"""
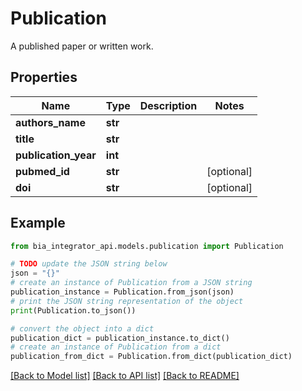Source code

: # Publication

A published paper or written work.

## Properties

Name | Type | Description | Notes
------------ | ------------- | ------------- | -------------
**authors_name** | **str** |  | 
**title** | **str** |  | 
**publication_year** | **int** |  | 
**pubmed_id** | **str** |  | [optional] 
**doi** | **str** |  | [optional] 

## Example

```python
from bia_integrator_api.models.publication import Publication

# TODO update the JSON string below
json = "{}"
# create an instance of Publication from a JSON string
publication_instance = Publication.from_json(json)
# print the JSON string representation of the object
print(Publication.to_json())

# convert the object into a dict
publication_dict = publication_instance.to_dict()
# create an instance of Publication from a dict
publication_from_dict = Publication.from_dict(publication_dict)
```
[[Back to Model list]](../README.md#documentation-for-models) [[Back to API list]](../README.md#documentation-for-api-endpoints) [[Back to README]](../README.md)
"""
Search the entries above for the string "create", and report each line where it occurs.

# create an instance of Publication from a JSON string
# create an instance of Publication from a dict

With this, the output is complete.